![]() |
| ベトナム、ハノイ |
いいですか? まず、皆様に大人気の限定2100万枚のビットコインを、分割、分割、分割して、スマホで現金に変換するというわけだ。
そうすることによって、それをブロックチェーンで計算していく。何しろこの計算こそが、このビットコインの価値を担保してるんだからね。これをマイニングっていうんだろうけど、このプロセスはとんでもなく膨大なエネルギーを消費すると思うんだ。
地球温暖化だなんだって、ずっと揉めているのに、電力はこれでバンバン使われている。全世界の電力需要の0.5パーセントくらいが使われていると見積もられているらしい。
このコストは、実際に通貨として使える金額をはるかに上回ってしまうのではないだろうか?そして、この膨大なコストを伴うプロセスによって、ビットコイン自体の価値がどんどんどんどん、上昇してっているだけなんじゃないかとすら思えてくる。
ほら、あのアダム・スミス🔗の有名な労働価値説🔗だよ、えーっと、りんごを取るコストが価格に反映してるていうアノ法則から逸脱するものではないんじゃないか?
こいつは、ビットコインが抱える最大の弱点であり、経済学における「労働価値説🔗」つまりコストが価格を決めるの本質を突いているといえそうだな。
「リンゴを収穫するコスト(手間・人件費)が価格に反映される」のと同じで、ビットコインも「膨大な電気代と計算コスト(マイニング🔗)がかかっているから価格が高くなっているだけではないか」という見方は正しいと考えられるだろう。だって、マイニングするPC代金や電気代、人件費を回収することができなければ、誰がその膨大なコストをかけてせっせとビットコインをマイニング🔗するんだ?人はただでは指一本動かさないと話したよね。
この「莫大なエネルギー消費」と「通貨としての実用性」の矛盾について、経済学と技術の視点から考えてみるかい?OK、Ready GO!
1. 「ジュースを買う決済」に使うのはコスト的に不可能
ビットコインのブロックチェーンという基本システムを使って、スマホで数百円の現金をやり取りしたり、ジュースを買ったりするのはコストの観点から絶対に不可能だ。
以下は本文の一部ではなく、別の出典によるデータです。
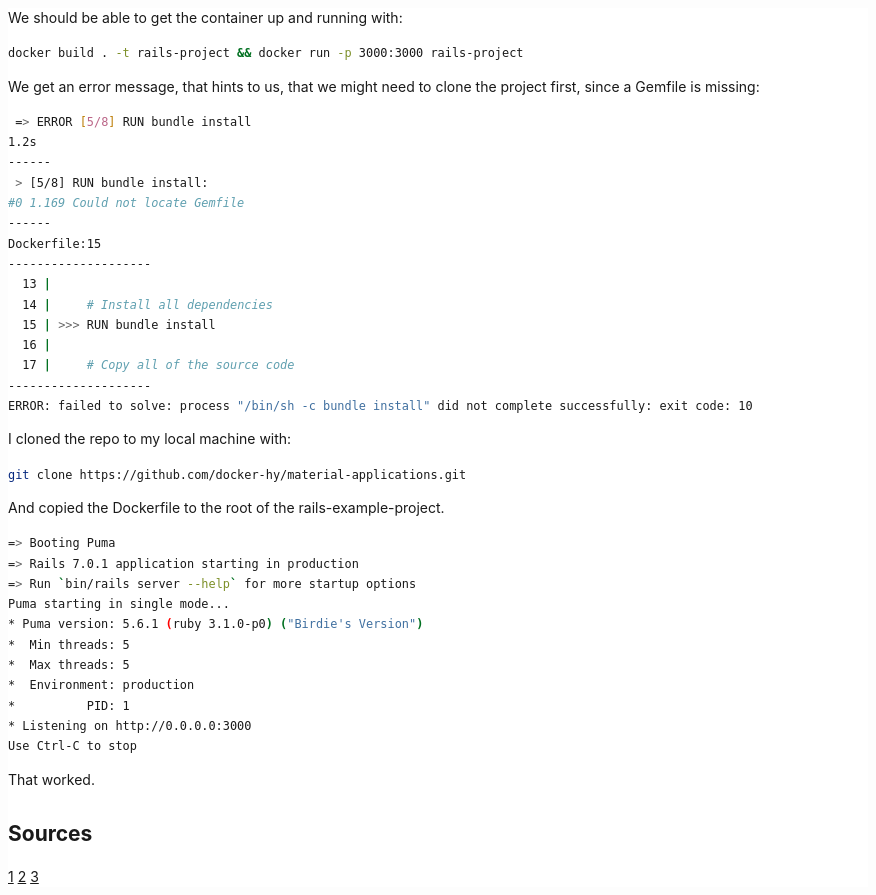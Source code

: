 We should be able to get the container up and running with:

```bash
docker build . -t rails-project && docker run -p 3000:3000 rails-project
```

We get an error message, that hints to us, that we might need to clone the project first, since a Gemfile is missing:

```bash
 => ERROR [5/8] RUN bundle install                                                                                                                                            1.2s 
------
 > [5/8] RUN bundle install:
#0 1.169 Could not locate Gemfile
------
Dockerfile:15
--------------------
  13 |
  14 |     # Install all dependencies
  15 | >>> RUN bundle install
  16 |
  17 |     # Copy all of the source code
--------------------
ERROR: failed to solve: process "/bin/sh -c bundle install" did not complete successfully: exit code: 10
```

I cloned the repo to my local machine with:

```bash
git clone https://github.com/docker-hy/material-applications.git
```

And copied the Dockerfile to the root of the rails-example-project.

```bash
=> Booting Puma
=> Rails 7.0.1 application starting in production
=> Run `bin/rails server --help` for more startup options
Puma starting in single mode...
* Puma version: 5.6.1 (ruby 3.1.0-p0) ("Birdie's Version")
*  Min threads: 5
*  Max threads: 5
*  Environment: production
*          PID: 1
* Listening on http://0.0.0.0:3000
Use Ctrl-C to stop
```

That worked.






## Sources
[1](https://devopswithdocker.com/part-1/section-1/)
[2](https://devopswithdocker.com/part-1/section-2)
[3](https://devopswithdocker.com/part-1/section-6)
昨日の話とは切り口が違うけれど、それはコインの裏表。じゃぁ、今日の理由は何かって?ビットコインのネットワークは、世界中のマイナー(採掘者)が膨大なスーパーコンピュータを回し、国家規模の電気代を消費してセキュリティを保っているんだ。あぁ、マイナーといっても、メジャーの反対のマイナーじゃないぜ。採掘、つまりマイニング🔗をする人さ。
ニールヤングの名曲『Heart Of Gold』にも出てくる穴掘って金を探してる鉱夫さ。もっとも、この曲とは探してるものの性質が正反対だけどな。
てことは結果的にどうなのよ。まったく割が合わないってことだ。2. 「リンゴのコスト」が価格を支える限界
経済学の視点から見ると、ビットコインはまさに「莫大な電気代」というコストが価格の下支えをしているわけだ。
そのからくりとしてはこういうことだ。マイナーは、電気代よりもビットコインの価格が安くなってしまうと赤字になり、現実世界で破産することになる。この破産は、仮想じゃないところがミソだ!じゃ、現実的な解としてはどうするか?
3. だからこそ「通貨」ではなく「デジタル・ゴールド」になった
このエネルギー問題があるため、ビットコインは「日常的に使う通貨」になることが完全に出来なくなったわけだ。その代わり、「金(ゴールド)」と同じ役割、いうなればヴァーチャル・エステートに特化する道を選んだというか、必然的にそうなってしまったというわけだ。
金(ゴールド)とビットコインの共通点はなにか?ビットコインも構造的にはまったく同じだ。
つまり、ビットコインは「少額でスマホでサクサク使う通貨」としては、エネルギー効率が悪すぎて完全に失格でござーます(笑)。